Comment 1•5 years ago
|
||
Gabriele, Not sure you have cycles to look into that, or know someone who has. But that looks pretty bad... Note that jryans is still around if we need some more detail on this.
Updated•5 years ago
|
Comment 2•5 years ago
|
||
I remember encountering a similar report some time ago. Leaving the NI to test on my Mac.
Comment 3•5 years ago
|
||
I wasn't aware that we ever handled "Force Quit", but it ought to be straightforward to test on an older release. I'm pretty sure that does the Darwin equivalent of SIGKILL which is not something you can handle.
Updated•5 years ago
|
Comment 4•5 years ago
|
||
Force quitting doesn't trigger the crash reporter. If it appeared before it might have been because some hang detector had a chance of killing Firefox before it was force-quitted. Do you still have some submitted reports for those occurrences on crash-stats?
Reporter | ||
Comment 5•5 years ago
|
||
I am not sure I understand the question... Since the crashes went to the Apple crash reporter instead of Mozilla's, there was no option to submit them to crash-stats. I have Apple format *.crash files listed in Console.app similar to the attachment on this bug. If there's some way to manually submit those to crash-stats, please let me know. What's a good way inject a crash that should definitely be caught be the crash reporter, so I can check whether it's working at all for me? About the hang detector, have there been changes in that area recently? Mainly I am just worried that other people could be seeing the same as me, so potentially there are many crash reports no longer being collected.
Comment 6•5 years ago
|
||
Sorry for the confusion, I meant if you had submissions of the crashes you sent when the crash reporter was still showing up.
Reporter | ||
Comment 7•5 years ago
|
||
Ah okay, no recent crashes submitted. According to about:crashes, 2018-10-20 is the last time I was able to submit a crash to Mozilla, but in reality I do see them every few days or so.
Comment 8•5 years ago
|
||
(In reply to J. Ryan Stinnett [:jryans] from comment #7) > Ah okay, no recent crashes submitted. According to about:crashes, 2018-10-20 > is the last time I was able to submit a crash to Mozilla, If you still have the crash report for that one it would be helpful to figure out what's going on.
Comment 9•5 years ago
|
||
This is still concerning to me, but also unlikely to go anywhere in time for 65 at this point. Will leave this as fix-optional in case a low-risk fix does arrive at some point.
Updated•5 years ago
|
Comment 10•5 years ago
|
||
jryans, can you try the crash me now extension to force a crash?

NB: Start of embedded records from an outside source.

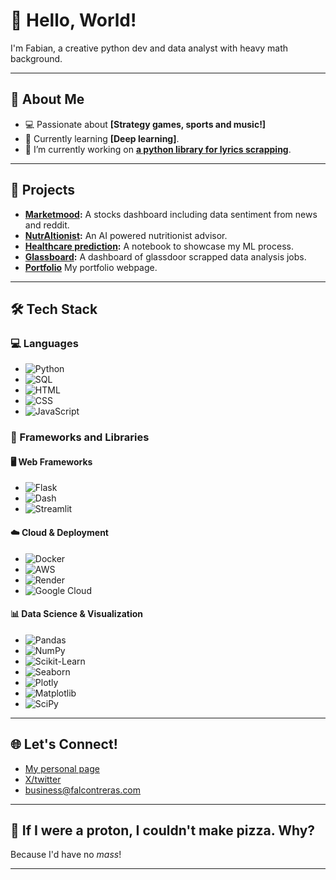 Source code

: # 👋 Hello, World! 

I'm Fabian, a creative python dev and data analyst with heavy math background.

---

## 🌟 About Me

- 💻 Passionate about **[Strategy games, sports and music!]**
- 🌱 Currently learning **[Deep learning]**.
- 🔭 I’m currently working on **[a python library for lyrics scrapping](https://github.com/IlionAcre/lyrics_scrapper)**.

---

## 🚧 Projects

- **[Marketmood](https://markedmoot.falcontreras.com):** A stocks dashboard including data sentiment from news and reddit.
- **[NutrAItionist](https://nutraitionist-img-394760298091.us-central1.run.app):** An AI powered nutritionist advisor.
- **[Healthcare prediction](https://projects.falcontreras.com/healthcare_regression.html):** A notebook to showcase my ML process.
- **[Glassboard](https://github.com/IlionAcre/glassdor-analysis):** A dashboard of glassdoor scrapped data analysis jobs.
- **[Portfolio](https://falcontreras.com)** My portfolio webpage.

---

## 🛠️ Tech Stack

### 💻 Languages
- ![Python](https://img.shields.io/badge/Python-3776AB?style=for-the-badge&logo=python&logoColor=white)
- ![SQL](https://img.shields.io/badge/SQL-4479A1?style=for-the-badge&logo=postgresql&logoColor=white)
- ![HTML](https://img.shields.io/badge/HTML-E34F26?style=for-the-badge&logo=html5&logoColor=white)
- ![CSS](https://img.shields.io/badge/CSS-1572B6?style=for-the-badge&logo=css3&logoColor=white)
- ![JavaScript](https://img.shields.io/badge/JavaScript-F7DF1E?style=for-the-badge&logo=javascript&logoColor=black)

### 🚀 Frameworks and Libraries

#### 🖥️ Web Frameworks
- ![Flask](https://img.shields.io/badge/Flask-000000?style=for-the-badge&logo=flask&logoColor=white)
- ![Dash](https://img.shields.io/badge/Dash-0789FA?style=for-the-badge&logo=plotly&logoColor=white)
- ![Streamlit](https://img.shields.io/badge/Streamlit-FF4B4B?style=for-the-badge&logo=streamlit&logoColor=white)

#### ☁️ Cloud & Deployment
- ![Docker](https://img.shields.io/badge/Docker-2496ED?style=for-the-badge&logo=docker&logoColor=white)
- ![AWS](https://img.shields.io/badge/AWS-232F3E?style=for-the-badge&logo=amazon-aws&logoColor=white)
- ![Render](https://img.shields.io/badge/Render-0093E9?style=for-the-badge&logo=render&logoColor=white)
- ![Google Cloud](https://img.shields.io/badge/Google%20Cloud-4285F4?style=for-the-badge&logo=google-cloud&logoColor=white)
  
#### 📊 Data Science & Visualization
- ![Pandas](https://img.shields.io/badge/Pandas-150458?style=for-the-badge&logo=pandas&logoColor=white)
- ![NumPy](https://img.shields.io/badge/NumPy-013243?style=for-the-badge&logo=numpy&logoColor=white)
- ![Scikit-Learn](https://img.shields.io/badge/Scikit--Learn-F7931E?style=for-the-badge&logo=scikit-learn&logoColor=white)
- ![Seaborn](https://img.shields.io/badge/Seaborn-3776AB?style=for-the-badge&logo=python&logoColor=white)
- ![Plotly](https://img.shields.io/badge/Plotly-3F4F75?style=for-the-badge&logo=plotly&logoColor=white)
- ![Matplotlib](https://img.shields.io/badge/Matplotlib-005571?style=for-the-badge&logo=python&logoColor=white)
- ![SciPy](https://img.shields.io/badge/SciPy-8CAAE6?style=for-the-badge&logo=scipy&logoColor=white)


---

## 🌐 Let's Connect!

- [My personal page](https://falcontreras.com)
- [X/twitter](https://x.com/falcon_treras)
- business@falcontreras.com

---

## 🎨 If I were a proton, I couldn't make pizza. Why?  
Because I'd have no *mass*!

---
<!--
**IlionAcre/ilionacre** is a ✨ _special_ ✨ repository because its `README.md` (this file) appears on your GitHub profile.

Here are some ideas to get you started:

- 🔭 I’m currently working on ...
- 🌱 I’m currently learning ...
- 👯 I’m looking to collaborate on ...
- 🤔 I’m looking for help with ...
- 💬 Ask me about ...
- 📫 How to reach me: ...
- 😄 Pronouns: ...
- ⚡ Fun fact: ...
-->
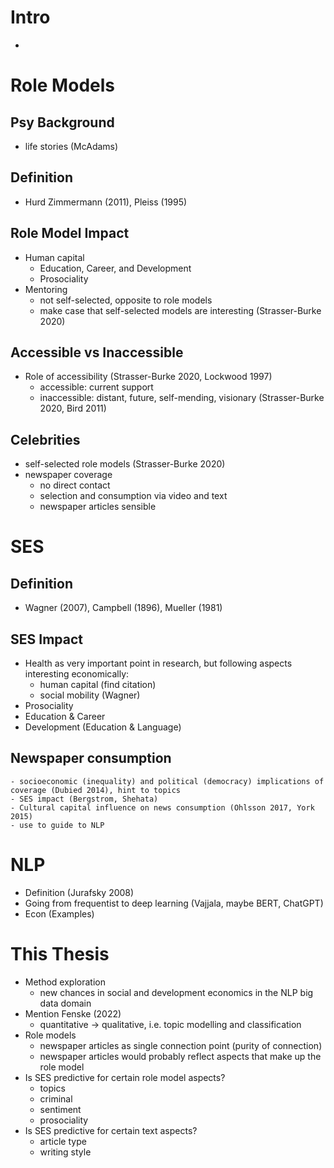 # Intro
- 

# Role Models
## Psy Background
- life stories (McAdams)
## Definition
- Hurd Zimmermann (2011), Pleiss (1995)

## Role Model Impact
- Human capital
    - Education, Career, and Development
    - Prosociality
- Mentoring
    - not self-selected, opposite to role models
    - make case that self-selected models are interesting (Strasser-Burke 2020)

## Accessible vs Inaccessible
- Role of accessibility (Strasser-Burke 2020, Lockwood 1997)
    - accessible: current support
    - inaccessible: distant, future, self-mending, visionary (Strasser-Burke 2020, Bird 2011)
    
## Celebrities
- self-selected role models (Strasser-Burke 2020)
- newspaper coverage
    - no direct contact
    - selection and consumption via video and text
    - newspaper articles sensible


# SES
## Definition
- Wagner (2007), Campbell (1896), Mueller (1981)

## SES Impact
- Health as very important point in research, but following aspects interesting economically:
    - human capital (find citation)
    - social mobility (Wagner)
- Prosociality
- Education & Career
- Development (Education & Language)

## Newspaper consumption
    - socioeconomic (inequality) and political (democracy) implications of coverage (Dubied 2014), hint to topics
    - SES impact (Bergstrom, Shehata)
    - Cultural capital influence on news consumption (Ohlsson 2017, York 2015)
    - use to guide to NLP


# NLP
- Definition (Jurafsky 2008)
- Going from frequentist to deep learning (Vajjala, maybe BERT, ChatGPT)
- Econ (Examples)


# This Thesis
- Method exploration
    - new chances in social and development economics in the NLP big data domain
- Mention Fenske (2022)
    - quantitative -> qualitative, i.e. topic modelling and classification
- Role models
    - newspaper articles as single connection point (purity of connection)
    - newspaper articles would probably reflect aspects that make up the role model
- Is SES predictive for certain role model aspects?
    - topics
    - criminal
    - sentiment
    - prosociality
- Is SES predictive for certain text aspects?
    - article type
    - writing style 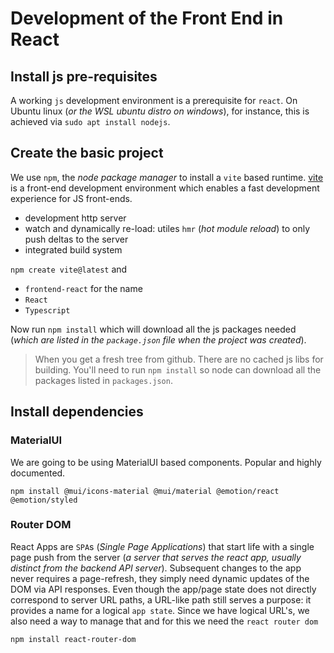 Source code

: # Development of the Front End in React

## Install js pre-requisites

A working `js` development environment is a prerequisite for `react`. On Ubuntu linux (_or the WSL ubuntu distro on windows_), for instance, this is achieved via `sudo apt install nodejs`. 


## Create the basic project

We use `npm`, the _node package manager_ to install a `vite` based runtime. [vite](https://vitejs.dev/) is a front-end development environment which enables a fast development experience for JS front-ends.
  
  - development http server
  - watch and dynamically re-load: utiles `hmr` (_hot module reload_) to only push deltas to the server
  - integrated build system

`npm create vite@latest` and 
  - `frontend-react` for the name
  - `React`
  - `Typescript` 

Now run `npm install` which will download all the js packages needed (_which are listed in the `package.json` file when the project was created_). 

> When you get a fresh tree from github. There are no cached js libs for building. You'll need to run `npm install` so node can download all the packages listed in `packages.json`.

## Install dependencies

### MaterialUI

We are going to be using MaterialUI based components. Popular and highly documented.

`npm install @mui/icons-material @mui/material @emotion/react @emotion/styled`

### Router DOM

React Apps are `SPA`s (_Single Page Applications_) that start life with a single page push from the server (_a server that serves the react app, usually distinct from the backend API server_). Subsequent changes to the app never requires a page-refresh, they simply need dynamic updates of the DOM via API responses. Even though the app/page state does not directly correspond to server URL paths, a URL-like path still serves a purpose: it provides a name for a logical `app state`. Since we have logical URL's, we also need a way to manage that and for this we need the `react router dom`

`npm install react-router-dom`
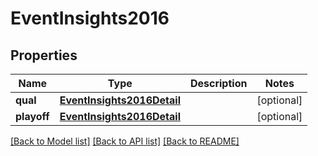 # EventInsights2016

## Properties
Name | Type | Description | Notes
------------ | ------------- | ------------- | -------------
**qual** | [**EventInsights2016Detail**](EventInsights2016Detail.md) |  | [optional] 
**playoff** | [**EventInsights2016Detail**](EventInsights2016Detail.md) |  | [optional] 

[[Back to Model list]](../README.md#documentation-for-models) [[Back to API list]](../README.md#documentation-for-api-endpoints) [[Back to README]](../README.md)


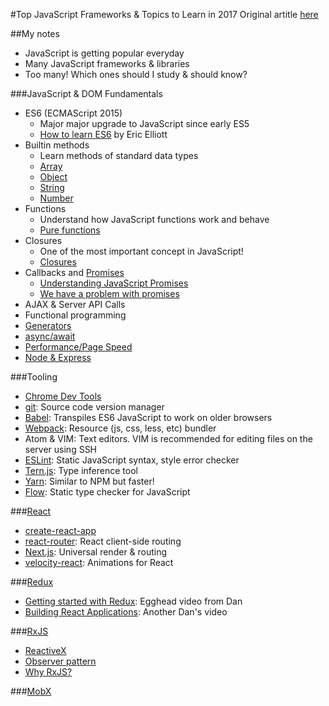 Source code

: #Top JavaScript Frameworks & Topics to Learn in 2017
Original artitle [here](https://medium.com/javascript-scene/top-javascript-frameworks-topics-to-learn-in-2017-700a397b711#.5791tbsvx)

##My notes
* JavaScript is getting popular everyday
* Many JavaScript frameworks & libraries
* Too many! Which ones should I study & should know?

###JavaScript & DOM Fundamentals
* ES6 (ECMAScript 2015)
  * Major major upgrade to JavaScript since early ES5
  * [How to learn ES6](https://medium.com/javascript-scene/how-to-learn-es6-47d9a1ac2620#.qzbig4qqw) by Eric Elliott
* Builtin methods
  * Learn methods of standard data types
  * [Array](https://developer.mozilla.org/en-US/docs/Web/JavaScript/Reference/Global_Objects/Array)
  * [Object](https://developer.mozilla.org/en-US/docs/Web/JavaScript/Reference/Global_Objects/Object)
  * [String](https://developer.mozilla.org/en-US/docs/Web/JavaScript/Reference/Global_Objects/String)
  * [Number](https://developer.mozilla.org/en-US/docs/Web/JavaScript/Reference/Global_Objects/Number)
* Functions
  * Understand how JavaScript functions work and behave
  * [Pure functions](https://medium.com/javascript-scene/master-the-javascript-interview-what-is-a-pure-function-d1c076bec976)
* Closures
  * One of the most important concept in JavaScript!
  * [Closures](https://medium.com/javascript-scene/master-the-javascript-interview-what-is-a-closure-b2f0d2152b36)
* Callbacks and [Promises](https://developers.google.com/web/fundamentals/getting-started/primers/promises)
  * [Understanding JavaScript Promises](https://scotch.io/tutorials/understanding-javascript-promises-pt-i-background-basics)
  * [We have a problem with promises](https://pouchdb.com/2015/05/18/we-have-a-problem-with-promises.html)
* AJAX & Server API Calls
* Functional programming
* [Generators](https://medium.com/javascript-scene/7-surprising-things-i-learned-writing-a-fibonacci-generator-4886a5c87710#.bfxk8zmob)
* [async/await](https://medium.com/javascript-scene/the-hidden-power-of-es6-generators-observable-async-flow-control-cfa4c7f31435)
* [Performance/Page Speed](https://developers.google.com/web/fundamentals/performance/)
* [Node & Express](https://medium.com/javascript-scene/introduction-to-node-express-90c431f9e6fd#.2i5lcjbzz)

###Tooling
* [Chrome Dev Tools](https://developer.chrome.com/devtools)
* [git](https://try.github.io/levels/1/challenges/1): Source code version manager
* [Babel](https://babeljs.io/): Transpiles ES6 JavaScript to work on older browsers
* [Webpack](https://webpack.github.io/): Resource (js, css, less, etc) bundler
* Atom & VIM: Text editors. VIM is recommended for editing files on the server using SSH
* [ESLint](http://eslint.org/): Static JavaScript syntax, style error checker
* [Tern.js](https://ternjs.net/): Type inference tool
* [Yarn](https://yarnpkg.com/): Similar to NPM but faster!
* [Flow](https://flowtype.org/): Static type checker for JavaScript

###[React](https://facebook.github.io/react/)
* [create-react-app](https://github.com/facebookincubator/create-react-app)
* [react-router](https://github.com/ReactTraining/react-router): React client-side routing
* [Next.js](https://zeit.co/blog/next): Universal render & routing
* [velocity-react](https://github.com/twitter-fabric/velocity-react): Animations for React

###[Redux](https://github.com/reactjs/redux)
* [Getting started with Redux](https://egghead.io/courses/getting-started-with-redux): Egghead video from Dan
* [Building React Applications](https://egghead.io/courses/building-react-applications-with-idiomatic-redux): Another Dan's video

###[RxJS](https://github.com/Reactive-Extensions/RxJS)
* [ReactiveX](http://reactivex.io/)
* [Observer pattern](https://en.wikipedia.org/wiki/Observer_pattern)
* [Why RxJS?](https://xgrommx.github.io/rx-book/)

###[MobX](https://github.com/mobxjs/mobx)
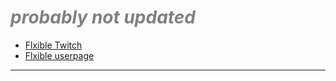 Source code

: <!-- #######  Flxible Skins #########-->
<h1 style="color: #5e9ca0;"><span style="color: #808080;"><em>probably not updated</em></span></h1>
<ul>
<li><a href="https://www.twitch.tv/flxible">Flxible Twitch</a></li>
<li><a href="https://osu.ppy.sh/users/13158417">Flxible userpage</a></li>
</ul>
<hr />
<p><strong>&nbsp;</strong></p>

https://github.com/rhelmer/webext-experiment-crashme
Comment 11•5 years ago
|
||
Stephen, have you seen other recent problems with hangs on waking from sleep, on macOS 10.13?
Is there any way we can usefully investigate? Telemetry to check?
Reporter | ||
Comment 12•5 years ago
|
||
(In reply to Gabriele Svelto [:gsvelto] from comment #8)
(In reply to J. Ryan Stinnett [:jryans] from comment #7)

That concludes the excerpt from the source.